• **EXERCISE**: Your answer must consist of every line from the data below that includes the word "currentUsage".

*** Opening SUPPLIED ENTRIES ***

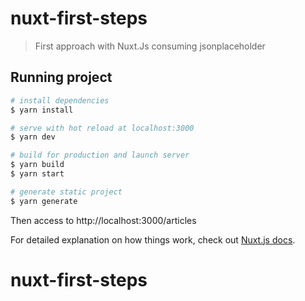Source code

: # nuxt-first-steps

> First approach with Nuxt.Js consuming jsonplaceholder 

## Running project

``` bash
# install dependencies
$ yarn install

# serve with hot reload at localhost:3000
$ yarn dev

# build for production and launch server
$ yarn build
$ yarn start

# generate static project
$ yarn generate

```

Then access to http://localhost:3000/articles

For detailed explanation on how things work, check out [Nuxt.js docs](https://nuxtjs.org).
# nuxt-first-steps
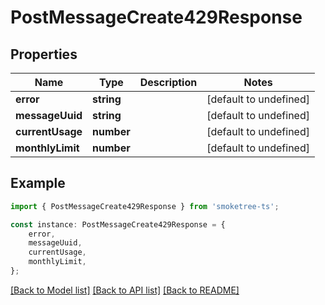 # PostMessageCreate429Response


## Properties

Name | Type | Description | Notes
------------ | ------------- | ------------- | -------------
**error** | **string** |  | [default to undefined]
**messageUuid** | **string** |  | [default to undefined]
**currentUsage** | **number** |  | [default to undefined]
**monthlyLimit** | **number** |  | [default to undefined]

## Example

```typescript
import { PostMessageCreate429Response } from 'smoketree-ts';

const instance: PostMessageCreate429Response = {
    error,
    messageUuid,
    currentUsage,
    monthlyLimit,
};
```

[[Back to Model list]](../README.md#documentation-for-models) [[Back to API list]](../README.md#documentation-for-api-endpoints) [[Back to README]](../README.md)
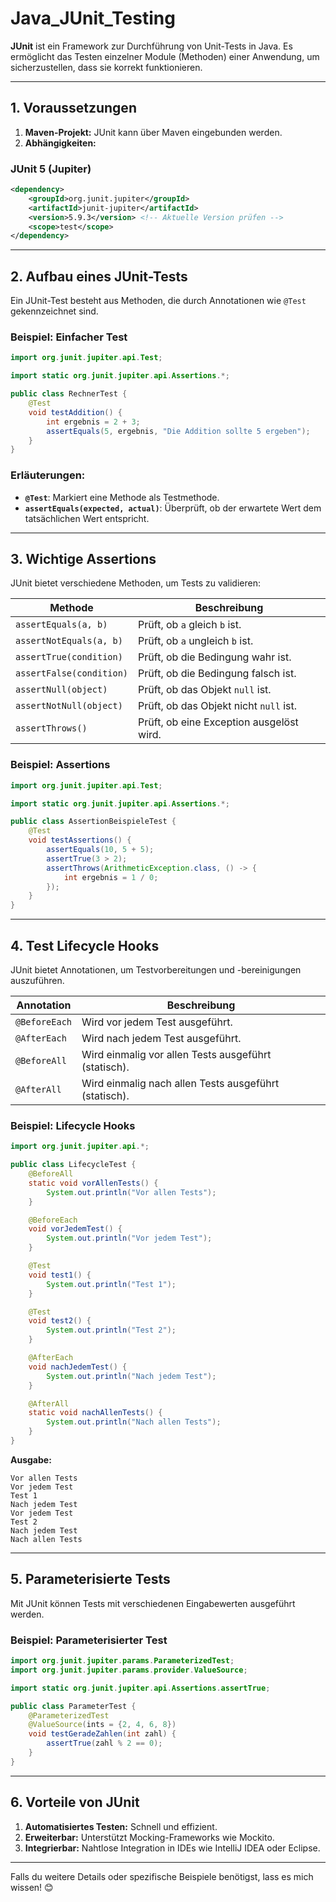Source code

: 
# Java_JUnit_Testing

**JUnit** ist ein Framework zur Durchführung von Unit-Tests in Java. Es ermöglicht das Testen einzelner Module (Methoden) einer Anwendung, um sicherzustellen, dass sie korrekt funktionieren.

---

## **1. Voraussetzungen**
1. **Maven-Projekt:** JUnit kann über Maven eingebunden werden.
2. **Abhängigkeiten:**

### **JUnit 5 (Jupiter)**
```xml
<dependency>
    <groupId>org.junit.jupiter</groupId>
    <artifactId>junit-jupiter</artifactId>
    <version>5.9.3</version> <!-- Aktuelle Version prüfen -->
    <scope>test</scope>
</dependency>
```

---

## **2. Aufbau eines JUnit-Tests**
Ein JUnit-Test besteht aus Methoden, die durch Annotationen wie `@Test` gekennzeichnet sind.

### **Beispiel: Einfacher Test**
```java
import org.junit.jupiter.api.Test;

import static org.junit.jupiter.api.Assertions.*;

public class RechnerTest {
    @Test
    void testAddition() {
        int ergebnis = 2 + 3;
        assertEquals(5, ergebnis, "Die Addition sollte 5 ergeben");
    }
}
```

### **Erläuterungen:**
- **`@Test`**: Markiert eine Methode als Testmethode.
- **`assertEquals(expected, actual)`**: Überprüft, ob der erwartete Wert dem tatsächlichen Wert entspricht.

---

## **3. Wichtige Assertions**
JUnit bietet verschiedene Methoden, um Tests zu validieren:

| **Methode**               | **Beschreibung**                                 |
|---------------------------|-------------------------------------------------|
| `assertEquals(a, b)`      | Prüft, ob `a` gleich `b` ist.                   |
| `assertNotEquals(a, b)`   | Prüft, ob `a` ungleich `b` ist.                 |
| `assertTrue(condition)`   | Prüft, ob die Bedingung wahr ist.               |
| `assertFalse(condition)`  | Prüft, ob die Bedingung falsch ist.             |
| `assertNull(object)`      | Prüft, ob das Objekt `null` ist.                |
| `assertNotNull(object)`   | Prüft, ob das Objekt nicht `null` ist.          |
| `assertThrows()`          | Prüft, ob eine Exception ausgelöst wird.        |

### **Beispiel: Assertions**
```java
import org.junit.jupiter.api.Test;

import static org.junit.jupiter.api.Assertions.*;

public class AssertionBeispieleTest {
    @Test
    void testAssertions() {
        assertEquals(10, 5 + 5);
        assertTrue(3 > 2);
        assertThrows(ArithmeticException.class, () -> {
            int ergebnis = 1 / 0;
        });
    }
}
```

---

## **4. Test Lifecycle Hooks**
JUnit bietet Annotationen, um Testvorbereitungen und -bereinigungen auszuführen.

| **Annotation**      | **Beschreibung**                                     |
|---------------------|-----------------------------------------------------|
| `@BeforeEach`       | Wird vor jedem Test ausgeführt.                     |
| `@AfterEach`        | Wird nach jedem Test ausgeführt.                    |
| `@BeforeAll`        | Wird einmalig vor allen Tests ausgeführt (statisch). |
| `@AfterAll`         | Wird einmalig nach allen Tests ausgeführt (statisch).|

### **Beispiel: Lifecycle Hooks**
```java
import org.junit.jupiter.api.*;

public class LifecycleTest {
    @BeforeAll
    static void vorAllenTests() {
        System.out.println("Vor allen Tests");
    }

    @BeforeEach
    void vorJedemTest() {
        System.out.println("Vor jedem Test");
    }

    @Test
    void test1() {
        System.out.println("Test 1");
    }

    @Test
    void test2() {
        System.out.println("Test 2");
    }

    @AfterEach
    void nachJedemTest() {
        System.out.println("Nach jedem Test");
    }

    @AfterAll
    static void nachAllenTests() {
        System.out.println("Nach allen Tests");
    }
}
```

**Ausgabe:**
```
Vor allen Tests
Vor jedem Test
Test 1
Nach jedem Test
Vor jedem Test
Test 2
Nach jedem Test
Nach allen Tests
```

---

## **5. Parameterisierte Tests**
Mit JUnit können Tests mit verschiedenen Eingabewerten ausgeführt werden.

### **Beispiel: Parameterisierter Test**
```java
import org.junit.jupiter.params.ParameterizedTest;
import org.junit.jupiter.params.provider.ValueSource;

import static org.junit.jupiter.api.Assertions.assertTrue;

public class ParameterTest {
    @ParameterizedTest
    @ValueSource(ints = {2, 4, 6, 8})
    void testGeradeZahlen(int zahl) {
        assertTrue(zahl % 2 == 0);
    }
}
```

---

## **6. Vorteile von JUnit**
1. **Automatisiertes Testen:** Schnell und effizient.
2. **Erweiterbar:** Unterstützt Mocking-Frameworks wie Mockito.
3. **Integrierbar:** Nahtlose Integration in IDEs wie IntelliJ IDEA oder Eclipse.

---

Falls du weitere Details oder spezifische Beispiele benötigst, lass es mich wissen! 😊
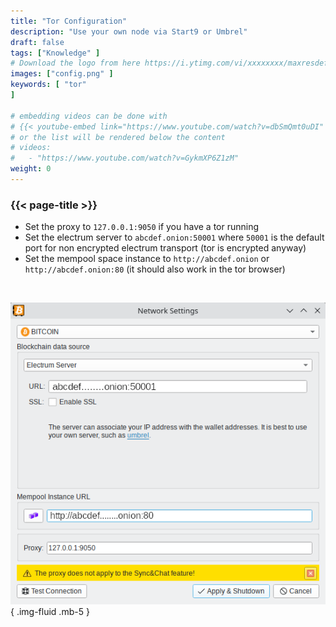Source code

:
```yaml
---
title: "Tor Configuration"
description: "Use your own node via Start9 or Umbrel"
draft: false
tags: ["Knowledge" ]
# Download the logo from here https://i.ytimg.com/vi/xxxxxxxx/maxresdefault.jpg
images: ["config.png" ]
keywords: [ "tor"
]

# embedding videos can be done with 
# {{< youtube-embed link="https://www.youtube.com/watch?v=dbSmQmt0uDI" >}}
# or the list will be rendered below the content
# videos:
#   - "https://www.youtube.com/watch?v=GykmXP6Z1zM"
weight: 0
---
```


### {{< page-title >}}  
 

- Set the proxy to `127.0.0.1:9050`  if you have a tor running  
- Set the electrum server to `abcdef.onion:50001`  where `50001` is the default port for non encrypted electrum transport  (tor is encrypted anyway)
- Set the mempool space instance to `http://abcdef.onion` or `http://abcdef.onion:80` (it should also work in the tor browser)

 </br>

 
 ![tor config](config.png)
 { .img-fluid .mb-5 }
 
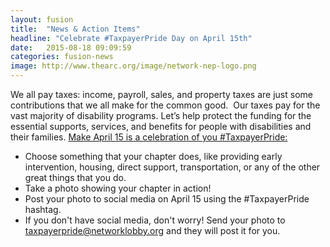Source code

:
 ```yaml
---
layout: fusion
title:  "News & Action Items"
headline: "Celebrate #TaxpayerPride Day on April 15th"
date:   2015-08-18 09:09:59
categories: fusion-news
image: http://www.thearc.org/image/network-nep-logo.png
---
```

We all pay taxes: income, payroll, sales, and property taxes are just some contributions that we all make for the common good.  Our taxes pay for the vast majority of disability programs. Let’s help protect the funding for the essential supports, services, and benefits for people with disabilities and their families. <a href="http://network-education.org/TaxpayerPride">Make April 15 is a celebration of you #TaxpayerPride:</a> 

<ul>
<li>Choose something that your chapter does, like providing early intervention, housing, direct support, transportation, or any of the other great things that you do. </li>
<li>Take a photo showing your chapter in action! </li>
<li>Post your photo to social media on April 15 using the #TaxpayerPride hashtag.  </li>
<li>If you don't have social media, don't worry! Send your photo to <a href="mailto:taxpayerpride@networklobby.org">taxpayerpride@networklobby.org</a> and they will post it for you.</li>
</ul>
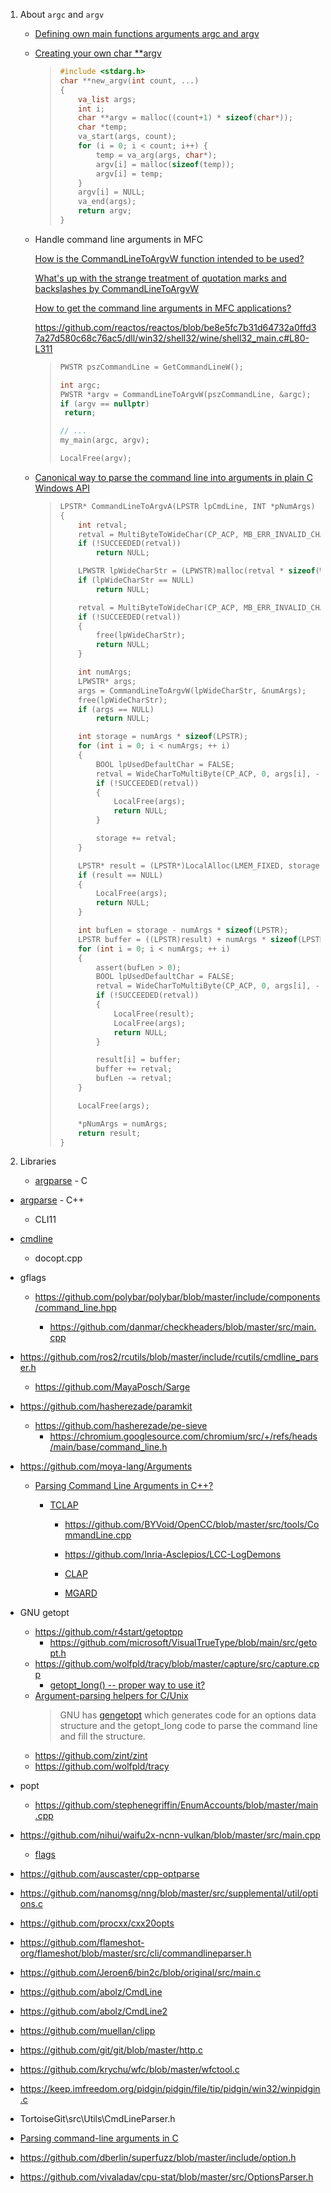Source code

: 1. About `argc` and `argv`
   
   - [Defining own main functions arguments argc and argv](https://stackoverflow.com/questions/1519885/defining-own-main-functions-arguments-argc-and-argv)
   
   - [Creating your own char **argv](https://www.daniweb.com/programming/software-development/threads/476677/creating-your-own-char-argv)
     
     > ```c
     > #include <stdarg.h>
     > char **new_argv(int count, ...)
     > {
     >     va_list args;
     >     int i;
     >     char **argv = malloc((count+1) * sizeof(char*));
     >     char *temp;
     >     va_start(args, count);
     >     for (i = 0; i < count; i++) {
     >         temp = va_arg(args, char*);
     >         argv[i] = malloc(sizeof(temp));
     >         argv[i] = temp;
     >     }
     >     argv[i] = NULL;
     >     va_end(args);
     >     return argv;
     > }
     > ```
   
   - Handle command line arguments in MFC
     
     [How is the CommandLineToArgvW function intended to be used?](https://devblogs.microsoft.com/oldnewthing/20100916-00/?p=12843)
     
     [What's up with the strange treatment of quotation marks and backslashes by CommandLineToArgvW](https://devblogs.microsoft.com/oldnewthing/20100917-00/?p=12833)
     
     [How to get the command line arguments in MFC applications?](https://stackoverflow.com/questions/5562877/how-to-get-the-command-line-arguments-in-mfc-applications)
     
     https://github.com/reactos/reactos/blob/be8e5fc7b31d64732a0ffd37a27d580c68c76ac5/dll/win32/shell32/wine/shell32_main.c#L80-L311
     
     > ```c++
     > PWSTR pszCommandLine = GetCommandLineW();
     > 
     > int argc;
     > PWSTR *argv = CommandLineToArgvW(pszCommandLine, &argc);
     > if (argv == nullptr)
     >  return;
     > 
     > // ...
     > my_main(argc, argv);
     > 
     > LocalFree(argv);
     > ```
   
   - [Canonical way to parse the command line into arguments in plain C Windows API](https://stackoverflow.com/questions/291424/canonical-way-to-parse-the-command-line-into-arguments-in-plain-c-windows-api)
     
     > ```c
     > LPSTR* CommandLineToArgvA(LPSTR lpCmdLine, INT *pNumArgs)
     > {
     >     int retval;
     >     retval = MultiByteToWideChar(CP_ACP, MB_ERR_INVALID_CHARS, lpCmdLine, -1, NULL, 0);
     >     if (!SUCCEEDED(retval))
     >         return NULL;
     > 
     >     LPWSTR lpWideCharStr = (LPWSTR)malloc(retval * sizeof(WCHAR));
     >     if (lpWideCharStr == NULL)
     >         return NULL;
     > 
     >     retval = MultiByteToWideChar(CP_ACP, MB_ERR_INVALID_CHARS, lpCmdLine, -1, lpWideCharStr, retval);
     >     if (!SUCCEEDED(retval))
     >     {
     >         free(lpWideCharStr);
     >         return NULL;
     >     }
     > 
     >     int numArgs;
     >     LPWSTR* args;
     >     args = CommandLineToArgvW(lpWideCharStr, &numArgs);
     >     free(lpWideCharStr);
     >     if (args == NULL)
     >         return NULL;
     > 
     >     int storage = numArgs * sizeof(LPSTR);
     >     for (int i = 0; i < numArgs; ++ i)
     >     {
     >         BOOL lpUsedDefaultChar = FALSE;
     >         retval = WideCharToMultiByte(CP_ACP, 0, args[i], -1, NULL, 0, NULL, &lpUsedDefaultChar);
     >         if (!SUCCEEDED(retval))
     >         {
     >             LocalFree(args);
     >             return NULL;
     >         }
     > 
     >         storage += retval;
     >     }
     > 
     >     LPSTR* result = (LPSTR*)LocalAlloc(LMEM_FIXED, storage);
     >     if (result == NULL)
     >     {
     >         LocalFree(args);
     >         return NULL;
     >     }
     > 
     >     int bufLen = storage - numArgs * sizeof(LPSTR);
     >     LPSTR buffer = ((LPSTR)result) + numArgs * sizeof(LPSTR);
     >     for (int i = 0; i < numArgs; ++ i)
     >     {
     >         assert(bufLen > 0);
     >         BOOL lpUsedDefaultChar = FALSE;
     >         retval = WideCharToMultiByte(CP_ACP, 0, args[i], -1, buffer, bufLen, NULL, &lpUsedDefaultChar);
     >         if (!SUCCEEDED(retval))
     >         {
     >             LocalFree(result);
     >             LocalFree(args);
     >             return NULL;
     >         }
     > 
     >         result[i] = buffer;
     >         buffer += retval;
     >         bufLen -= retval;
     >     }
     > 
     >     LocalFree(args);
     > 
     >     *pNumArgs = numArgs;
     >     return result;
     > }
     > ```

2. Libraries
   
   - [argparse](https://github.com/cofyc/argparse) - C
- [argparse](https://github.com/p-ranav/argparse) - C++
  
  - CLI11

- [cmdline](https://github.com/tanakh/cmdline)
  
  - docopt.cpp

- gflags
  
  - https://github.com/polybar/polybar/blob/master/include/components/command_line.hpp
    
    - https://github.com/danmar/checkheaders/blob/master/src/main.cpp

- https://github.com/ros2/rcutils/blob/master/include/rcutils/cmdline_parser.h
  
  - https://github.com/MayaPosch/Sarge

- https://github.com/hasherezade/paramkit
  
  - https://github.com/hasherezade/pe-sieve
    - https://chromium.googlesource.com/chromium/src/+/refs/heads/main/base/command_line.h

- https://github.com/moya-lang/Arguments
  
  - [Parsing Command Line Arguments in C++?](https://stackoverflow.com/questions/865668/parsing-command-line-arguments-in-c)
    
    - [TCLAP](http://tclap.sourceforge.net/)
      
      - https://github.com/BYVoid/OpenCC/blob/master/src/tools/CommandLine.cpp

      - https://github.com/Inria-Asclepios/LCC-LogDemons
      
      - [CLAP](https://www.cs.bgu.ac.il/~cgproj/CLAP/)

      - [MGARD](https://github.com/CODARcode/MGARD)

- GNU getopt
  
  - https://github.com/r4start/getoptpp
    - https://github.com/microsoft/VisualTrueType/blob/main/src/getopt.h
  - https://github.com/wolfpld/tracy/blob/master/capture/src/capture.cpp
    - [getopt_long() -- proper way to use it?](https://stackoverflow.com/questions/7489093/getopt-long-proper-way-to-use-it)
  - [Argument-parsing helpers for C/Unix](https://stackoverflow.com/questions/189972/argument-parsing-helpers-for-c-unix)
    > GNU has [gengetopt](https://www.gnu.org/software/gengetopt/) which generates code for an options data structure and the getopt_long code to parse the command line and fill the structure.
  - https://github.com/zint/zint
  - https://github.com/wolfpld/tracy

- popt
  
  - https://github.com/stephenegriffin/EnumAccounts/blob/master/main.cpp

- https://github.com/nihui/waifu2x-ncnn-vulkan/blob/master/src/main.cpp
  
  - [flags](https://github.com/google/neper/blob/master/flags.c)

- https://github.com/auscaster/cpp-optparse

- https://github.com/nanomsg/nng/blob/master/src/supplemental/util/options.c

- https://github.com/procxx/cxx20opts

- https://github.com/flameshot-org/flameshot/blob/master/src/cli/commandlineparser.h

- https://github.com/Jeroen6/bin2c/blob/original/src/main.c

- https://github.com/abolz/CmdLine

- https://github.com/abolz/CmdLine2

- https://github.com/muellan/clipp

- https://github.com/git/git/blob/master/http.c

- https://github.com/krychu/wfc/blob/master/wfctool.c

- https://keep.imfreedom.org/pidgin/pidgin/file/tip/pidgin/win32/winpidgin.c

- TortoiseGit\src\Utils\CmdLineParser.h

- [Parsing command-line arguments in C](https://stackoverflow.com/questions/9642732/parsing-command-line-arguments-in-c)

- https://github.com/dberlin/superfuzz/blob/master/include/option.h

- https://github.com/vivaladav/cpu-stat/blob/master/src/OptionsParser.h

*** Closing SUPPLIED ENTRIES ***

• **SOLVED EXERCISE**:
**currentUsage** | **number** |  | [default to undefined]
    currentUsage,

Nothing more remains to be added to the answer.